**WORK TASK:**
Read through the data and report every line in which the word "expected" occurs.

(Stored data)
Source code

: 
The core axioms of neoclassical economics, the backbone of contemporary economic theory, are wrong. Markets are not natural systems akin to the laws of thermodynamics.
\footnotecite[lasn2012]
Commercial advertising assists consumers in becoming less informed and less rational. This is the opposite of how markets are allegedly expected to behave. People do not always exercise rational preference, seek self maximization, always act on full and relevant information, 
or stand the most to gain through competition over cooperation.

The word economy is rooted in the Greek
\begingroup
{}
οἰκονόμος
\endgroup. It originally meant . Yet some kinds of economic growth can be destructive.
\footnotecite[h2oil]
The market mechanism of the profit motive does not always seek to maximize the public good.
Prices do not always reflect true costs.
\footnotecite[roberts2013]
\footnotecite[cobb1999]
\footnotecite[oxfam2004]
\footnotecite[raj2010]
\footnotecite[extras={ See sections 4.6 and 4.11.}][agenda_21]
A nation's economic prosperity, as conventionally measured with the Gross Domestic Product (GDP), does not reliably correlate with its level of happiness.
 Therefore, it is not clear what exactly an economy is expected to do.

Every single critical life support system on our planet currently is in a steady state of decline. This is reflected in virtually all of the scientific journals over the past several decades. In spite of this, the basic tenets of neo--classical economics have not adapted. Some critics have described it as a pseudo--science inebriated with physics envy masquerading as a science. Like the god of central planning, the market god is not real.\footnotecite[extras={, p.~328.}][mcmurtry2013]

**FINISHED TASK:**
Commercial advertising assists consumers in becoming less informed and less rational. This is the opposite of how markets are allegedly expected to behave. People do not always exercise rational preference, seek self maximization, always act on full and relevant information, 
 Therefore, it is not clear what exactly an economy is expected to do.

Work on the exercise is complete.